Saturday: Come Back to (Real) Life
If you use your phone less, you’re going to end up with more time. Unless you have some sense of how you want to be spending this reclaimed time, you’re likely to feel anxious and possibly a bit depressed—and you’ll be at risk of sliding right back into your old habits. That’s why we need to get back in touch with what makes us happy in our offline lives. We’re going to start with a few prompts. Just jot down whatever comes to mind.
- I’ve always loved to:
- I’ve always wanted to:
- When I was a kid I was fascinated by:
- If I had more time, I would like to:
- Some activities that I know put me into flow are:
- People I would like to spend more time
- with include:
Once you’re done, use your answers to those questions to make a list of fun, off-phone things you could do over the next few days.
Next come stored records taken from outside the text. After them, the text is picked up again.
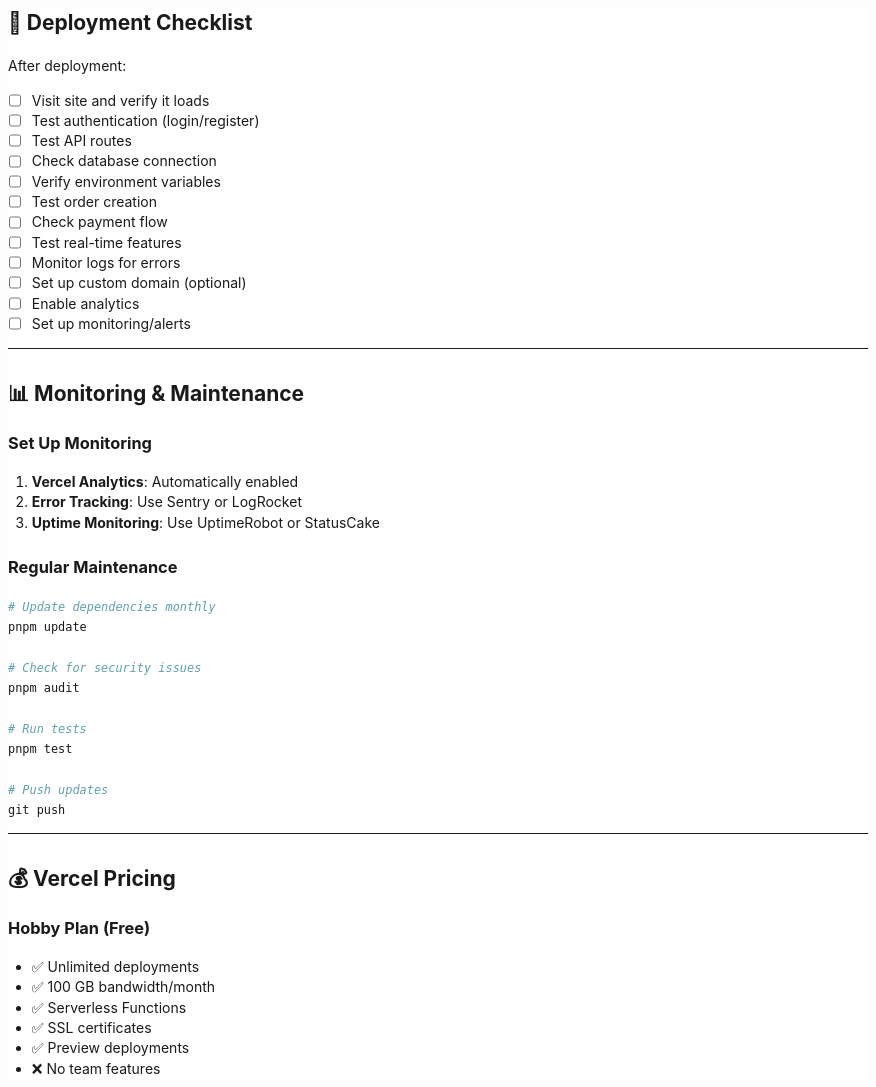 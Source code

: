 
## 🎯 **Deployment Checklist**

After deployment:
- [ ] Visit site and verify it loads
- [ ] Test authentication (login/register)
- [ ] Test API routes
- [ ] Check database connection
- [ ] Verify environment variables
- [ ] Test order creation
- [ ] Check payment flow
- [ ] Test real-time features
- [ ] Monitor logs for errors
- [ ] Set up custom domain (optional)
- [ ] Enable analytics
- [ ] Set up monitoring/alerts

---

## 📊 **Monitoring & Maintenance**

### **Set Up Monitoring**
1. **Vercel Analytics**: Automatically enabled
2. **Error Tracking**: Use Sentry or LogRocket
3. **Uptime Monitoring**: Use UptimeRobot or StatusCake

### **Regular Maintenance**
```powershell
# Update dependencies monthly
pnpm update

# Check for security issues
pnpm audit

# Run tests
pnpm test

# Push updates
git push
```

---

## 💰 **Vercel Pricing**

### **Hobby Plan (Free)**
- ✅ Unlimited deployments
- ✅ 100 GB bandwidth/month
- ✅ Serverless Functions
- ✅ SSL certificates
- ✅ Preview deployments
- ❌ No team features
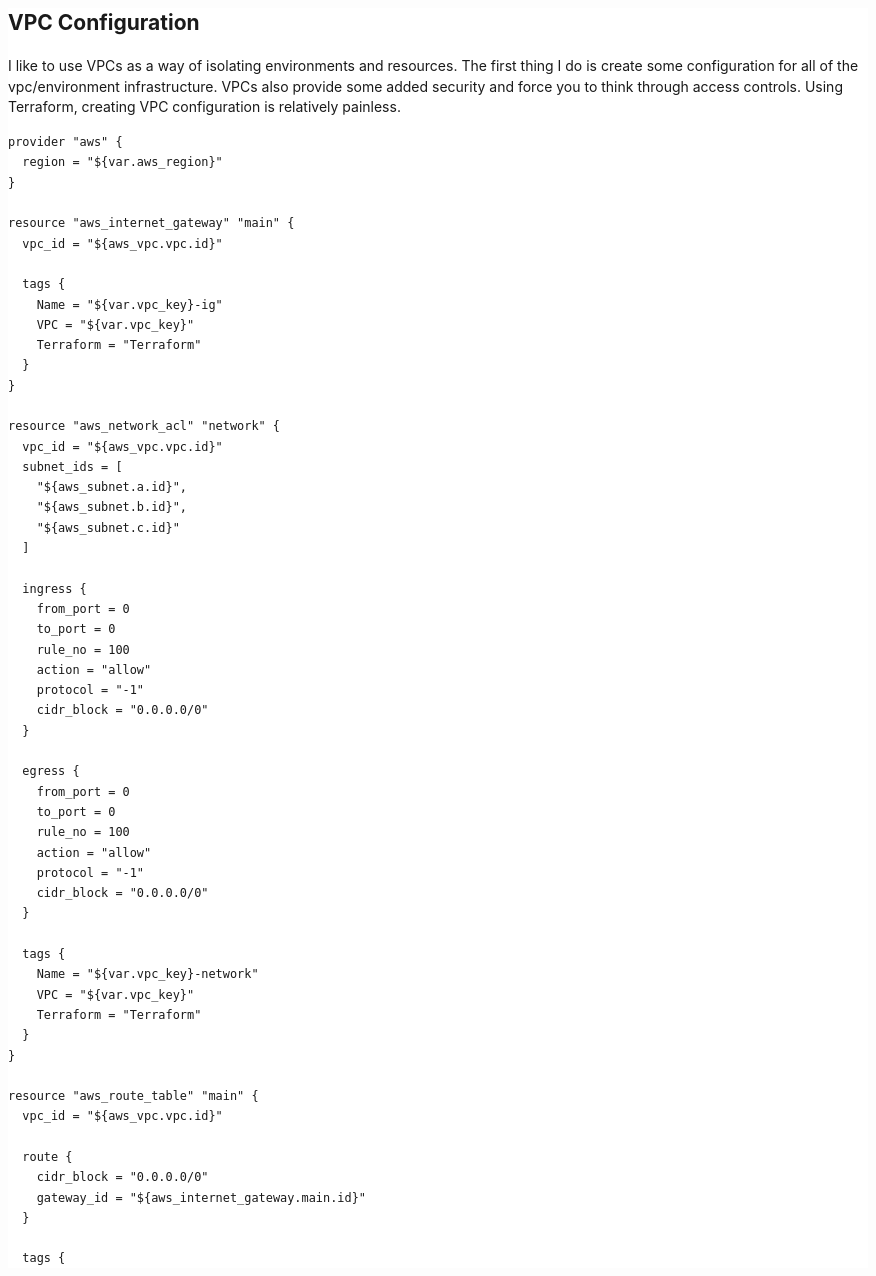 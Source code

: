 ## VPC Configuration

I like to use VPCs as a way of isolating environments and resources. The first thing I do is create some configuration for all of the vpc/environment infrastructure. VPCs also provide some added security and force you to think through access controls. Using Terraform, creating VPC configuration is relatively painless.

```
provider "aws" {
  region = "${var.aws_region}"
}

resource "aws_internet_gateway" "main" {
  vpc_id = "${aws_vpc.vpc.id}"

  tags {
    Name = "${var.vpc_key}-ig"
    VPC = "${var.vpc_key}"
    Terraform = "Terraform"
  }
}

resource "aws_network_acl" "network" {
  vpc_id = "${aws_vpc.vpc.id}"
  subnet_ids = [
    "${aws_subnet.a.id}",
    "${aws_subnet.b.id}",
    "${aws_subnet.c.id}"
  ]

  ingress {
    from_port = 0
    to_port = 0
    rule_no = 100
    action = "allow"
    protocol = "-1"
    cidr_block = "0.0.0.0/0"
  }

  egress {
    from_port = 0
    to_port = 0
    rule_no = 100
    action = "allow"
    protocol = "-1"
    cidr_block = "0.0.0.0/0"
  }

  tags {
    Name = "${var.vpc_key}-network"
    VPC = "${var.vpc_key}"
    Terraform = "Terraform"
  }
}

resource "aws_route_table" "main" {
  vpc_id = "${aws_vpc.vpc.id}"

  route {
    cidr_block = "0.0.0.0/0"
    gateway_id = "${aws_internet_gateway.main.id}"
  }

  tags {
```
For example: Do a crossword in a café. Go on a day trip. Sign up for a class. Plan a game night. Go to a museum. Our goal here is to come up with ideas—and plans—for fun things ahead of time, so that when you find yourself with free time, you’ll be less likely to reach for your phone.
Sunday: Get Physical
Most of us weren’t very good at mind–body integration even before smartphones came into the picture—and with every screen we add to our lives, we’re only getting worse. So today, make some time to get back in touch with your body by doing something physical and enjoyable—a chance to remember you are more than a brain sitting on top of a body. And, as a side note, there’s strong evidence suggesting that increased blood flow also helps to strengthen your cognitive control.
- Go for a walk (without your phone).
- Pay attention to your breath and the feeling of your body as it moves.
- Play catch.
- Get a massage (get in touch with your body by having someone else get in touch with your body).
- Play one of those video games that require you to jump around a lot.
- If you usually listen to music while you exercise, try turning it off for a bit and tuning in to your body and breath.
To practice, put down this magazine, take a deep breath, and slowly stretch your arms above your head. Bring them back down as you exhale. Notice how it feels.
How to Ride Out Your Phone Cravings
Studies of people trying to quit other addictive habits, such as smoking, have suggested that if we simply acknowledge our discomfort without trying to fight against it—in other words, if we ride out the wave—our cravings will eventually fade on their own.
For example, let’s say you catch yourself reaching for your phone. Practicing mindfulness means that instead of trying to fight your urge or criticizing yourself for having it, you simply notice the urge and stay present with it as it unfolds. As it does, you can ask questions about it. What does the craving feel like in your brain and in your body? Why are you having this particular urge right now? What reward are you hoping to receive, or what discomfort are you trying to avoid? What would happen if you reacted to the impulse? What would happen if you did nothing at all?
The next time you find yourself tempted to look at your phone, pause instead. Take a breath and just notice the craving. Don’t give in to it, but don’t try to make it go away. Observe it. See what happens.
Shift Your Mindset
Here’s an interesting psychological trick for you: Researchers have found that the vocabulary you use to describe a new habit has a strong effect on the likelihood that you’ll stick with it. To be specific, saying that you “do” or “don’t” do something—framing an action as part of your identity—is much more effective than saying that you “have to” or “can’t” do something.
So when you feel the urge to open or reinstall one of the apps, don’t try to resist it by saying that you “can’t” or aren’t “allowed” to do so. Instead, simply describe your current reality: “I do not keep social media apps on my phone.” This simple shift can make a surprising difference.